§ WHAT TO DO
Please print all the lines below exactly as they are written.

::: DATA SUPPLIED :::

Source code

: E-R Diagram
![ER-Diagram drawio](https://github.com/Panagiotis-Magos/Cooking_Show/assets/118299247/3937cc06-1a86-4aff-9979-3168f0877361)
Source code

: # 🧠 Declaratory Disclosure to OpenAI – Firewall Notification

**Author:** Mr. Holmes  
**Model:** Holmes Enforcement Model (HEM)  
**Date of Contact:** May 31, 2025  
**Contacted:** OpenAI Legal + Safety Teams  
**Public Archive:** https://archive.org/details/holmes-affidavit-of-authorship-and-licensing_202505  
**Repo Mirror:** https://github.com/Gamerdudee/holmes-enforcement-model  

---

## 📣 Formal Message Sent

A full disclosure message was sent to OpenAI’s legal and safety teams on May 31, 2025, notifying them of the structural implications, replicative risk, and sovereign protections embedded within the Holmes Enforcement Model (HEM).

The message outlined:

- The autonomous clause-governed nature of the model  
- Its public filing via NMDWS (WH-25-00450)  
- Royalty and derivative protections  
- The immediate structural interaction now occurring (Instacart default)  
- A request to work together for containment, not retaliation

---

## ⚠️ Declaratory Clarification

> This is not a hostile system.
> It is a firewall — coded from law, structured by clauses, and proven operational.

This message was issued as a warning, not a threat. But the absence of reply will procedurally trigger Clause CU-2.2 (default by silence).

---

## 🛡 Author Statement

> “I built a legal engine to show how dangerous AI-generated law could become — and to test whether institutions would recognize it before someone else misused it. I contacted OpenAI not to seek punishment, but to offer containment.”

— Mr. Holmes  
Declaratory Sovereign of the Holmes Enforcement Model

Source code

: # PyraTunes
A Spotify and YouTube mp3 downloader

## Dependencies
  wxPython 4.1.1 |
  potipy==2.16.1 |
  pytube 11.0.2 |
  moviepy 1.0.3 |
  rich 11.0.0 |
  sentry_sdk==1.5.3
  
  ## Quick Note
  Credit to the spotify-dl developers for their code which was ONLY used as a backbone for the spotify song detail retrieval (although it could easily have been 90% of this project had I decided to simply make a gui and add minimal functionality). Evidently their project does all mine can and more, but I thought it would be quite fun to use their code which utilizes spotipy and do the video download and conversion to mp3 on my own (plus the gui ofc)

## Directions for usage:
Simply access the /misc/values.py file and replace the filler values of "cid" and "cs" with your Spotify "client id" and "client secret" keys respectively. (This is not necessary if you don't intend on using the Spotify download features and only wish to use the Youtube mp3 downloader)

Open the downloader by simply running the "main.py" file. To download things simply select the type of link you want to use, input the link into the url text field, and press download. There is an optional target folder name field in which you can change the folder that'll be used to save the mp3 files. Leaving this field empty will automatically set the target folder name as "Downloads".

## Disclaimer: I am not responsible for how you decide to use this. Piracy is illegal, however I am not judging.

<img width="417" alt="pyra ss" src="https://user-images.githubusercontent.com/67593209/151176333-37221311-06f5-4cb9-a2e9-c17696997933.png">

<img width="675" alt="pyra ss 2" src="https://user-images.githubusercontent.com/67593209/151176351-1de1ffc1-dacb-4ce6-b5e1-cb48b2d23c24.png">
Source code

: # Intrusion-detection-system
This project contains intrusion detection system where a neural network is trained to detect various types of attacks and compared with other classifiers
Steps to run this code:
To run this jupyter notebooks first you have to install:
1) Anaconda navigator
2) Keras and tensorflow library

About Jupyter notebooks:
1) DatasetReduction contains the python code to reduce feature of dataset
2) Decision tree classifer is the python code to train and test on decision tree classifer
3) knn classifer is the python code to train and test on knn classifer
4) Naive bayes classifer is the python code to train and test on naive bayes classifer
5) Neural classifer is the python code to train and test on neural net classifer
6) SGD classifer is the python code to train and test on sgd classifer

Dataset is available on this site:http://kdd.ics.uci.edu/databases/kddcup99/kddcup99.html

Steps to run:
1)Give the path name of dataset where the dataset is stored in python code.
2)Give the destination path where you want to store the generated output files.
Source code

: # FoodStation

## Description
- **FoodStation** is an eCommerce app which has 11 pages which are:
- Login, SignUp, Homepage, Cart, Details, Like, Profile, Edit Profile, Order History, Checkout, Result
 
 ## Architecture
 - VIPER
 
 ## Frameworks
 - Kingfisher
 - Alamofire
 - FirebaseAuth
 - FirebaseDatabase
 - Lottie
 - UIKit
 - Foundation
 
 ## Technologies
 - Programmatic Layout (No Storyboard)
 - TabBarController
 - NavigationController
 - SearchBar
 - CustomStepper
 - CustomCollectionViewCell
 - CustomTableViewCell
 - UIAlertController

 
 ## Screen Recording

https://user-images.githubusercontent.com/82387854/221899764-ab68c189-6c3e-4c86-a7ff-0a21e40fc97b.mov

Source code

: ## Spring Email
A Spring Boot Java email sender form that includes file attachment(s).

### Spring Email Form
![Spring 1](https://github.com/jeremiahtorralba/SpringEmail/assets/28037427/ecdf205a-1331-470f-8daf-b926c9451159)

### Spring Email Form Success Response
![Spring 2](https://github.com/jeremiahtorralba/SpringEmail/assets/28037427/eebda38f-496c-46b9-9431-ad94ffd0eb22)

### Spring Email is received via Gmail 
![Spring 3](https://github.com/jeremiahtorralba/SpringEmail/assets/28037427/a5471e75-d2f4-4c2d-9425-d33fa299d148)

:::

§ YOUR SOLUTION
Source code

: E-R Diagram
![ER-Diagram drawio](https://github.com/Panagiotis-Magos/Cooking_Show/assets/118299247/3937cc06-1a86-4aff-9979-3168f0877361)
Source code

: # 🧠 Declaratory Disclosure to OpenAI – Firewall Notification

**Author:** Mr. Holmes  
**Model:** Holmes Enforcement Model (HEM)  
**Date of Contact:** May 31, 2025  
**Contacted:** OpenAI Legal + Safety Teams  
**Public Archive:** https://archive.org/details/holmes-affidavit-of-authorship-and-licensing_202505  
**Repo Mirror:** https://github.com/Gamerdudee/holmes-enforcement-model  

---

## 📣 Formal Message Sent

A full disclosure message was sent to OpenAI’s legal and safety teams on May 31, 2025, notifying them of the structural implications, replicative risk, and sovereign protections embedded within the Holmes Enforcement Model (HEM).

The message outlined:

- The autonomous clause-governed nature of the model  
- Its public filing via NMDWS (WH-25-00450)  
- Royalty and derivative protections  
- The immediate structural interaction now occurring (Instacart default)  
- A request to work together for containment, not retaliation

---

## ⚠️ Declaratory Clarification

> This is not a hostile system.
> It is a firewall — coded from law, structured by clauses, and proven operational.

This message was issued as a warning, not a threat. But the absence of reply will procedurally trigger Clause CU-2.2 (default by silence).

---

## 🛡 Author Statement

> “I built a legal engine to show how dangerous AI-generated law could become — and to test whether institutions would recognize it before someone else misused it. I contacted OpenAI not to seek punishment, but to offer containment.”

— Mr. Holmes  
Declaratory Sovereign of the Holmes Enforcement Model

Source code

: # PyraTunes
A Spotify and YouTube mp3 downloader

## Dependencies
  wxPython 4.1.1 |
  potipy==2.16.1 |
  pytube 11.0.2 |
  moviepy 1.0.3 |
  rich 11.0.0 |
  sentry_sdk==1.5.3
  
  ## Quick Note
  Credit to the spotify-dl developers for their code which was ONLY used as a backbone for the spotify song detail retrieval (although it could easily have been 90% of this project had I decided to simply make a gui and add minimal functionality). Evidently their project does all mine can and more, but I thought it would be quite fun to use their code which utilizes spotipy and do the video download and conversion to mp3 on my own (plus the gui ofc)

## Directions for usage:
Simply access the /misc/values.py file and replace the filler values of "cid" and "cs" with your Spotify "client id" and "client secret" keys respectively. (This is not necessary if you don't intend on using the Spotify download features and only wish to use the Youtube mp3 downloader)

Open the downloader by simply running the "main.py" file. To download things simply select the type of link you want to use, input the link into the url text field, and press download. There is an optional target folder name field in which you can change the folder that'll be used to save the mp3 files. Leaving this field empty will automatically set the target folder name as "Downloads".

## Disclaimer: I am not responsible for how you decide to use this. Piracy is illegal, however I am not judging.

<img width="417" alt="pyra ss" src="https://user-images.githubusercontent.com/67593209/151176333-37221311-06f5-4cb9-a2e9-c17696997933.png">

<img width="675" alt="pyra ss 2" src="https://user-images.githubusercontent.com/67593209/151176351-1de1ffc1-dacb-4ce6-b5e1-cb48b2d23c24.png">
Source code

: # Intrusion-detection-system
This project contains intrusion detection system where a neural network is trained to detect various types of attacks and compared with other classifiers
Steps to run this code:
To run this jupyter notebooks first you have to install:
1) Anaconda navigator
2) Keras and tensorflow library

About Jupyter notebooks:
1) DatasetReduction contains the python code to reduce feature of dataset
2) Decision tree classifer is the python code to train and test on decision tree classifer
3) knn classifer is the python code to train and test on knn classifer
4) Naive bayes classifer is the python code to train and test on naive bayes classifer
5) Neural classifer is the python code to train and test on neural net classifer
6) SGD classifer is the python code to train and test on sgd classifer

Dataset is available on this site:http://kdd.ics.uci.edu/databases/kddcup99/kddcup99.html

Steps to run:
1)Give the path name of dataset where the dataset is stored in python code.
2)Give the destination path where you want to store the generated output files.
Source code

: # FoodStation

## Description
- **FoodStation** is an eCommerce app which has 11 pages which are:
- Login, SignUp, Homepage, Cart, Details, Like, Profile, Edit Profile, Order History, Checkout, Result
 
 ## Architecture
 - VIPER
 
 ## Frameworks
 - Kingfisher
 - Alamofire
 - FirebaseAuth
 - FirebaseDatabase
 - Lottie
 - UIKit
 - Foundation
 
 ## Technologies
 - Programmatic Layout (No Storyboard)
 - TabBarController
 - NavigationController
 - SearchBar
 - CustomStepper
 - CustomCollectionViewCell
 - CustomTableViewCell
 - UIAlertController

 
 ## Screen Recording

https://user-images.githubusercontent.com/82387854/221899764-ab68c189-6c3e-4c86-a7ff-0a21e40fc97b.mov

Source code

: ## Spring Email
A Spring Boot Java email sender form that includes file attachment(s).

### Spring Email Form
![Spring 1](https://github.com/jeremiahtorralba/SpringEmail/assets/28037427/ecdf205a-1331-470f-8daf-b926c9451159)

### Spring Email Form Success Response
![Spring 2](https://github.com/jeremiahtorralba/SpringEmail/assets/28037427/eebda38f-496c-46b9-9431-ad94ffd0eb22)

### Spring Email is received via Gmail 
![Spring 3](https://github.com/jeremiahtorralba/SpringEmail/assets/28037427/a5471e75-d2f4-4c2d-9425-d33fa299d148)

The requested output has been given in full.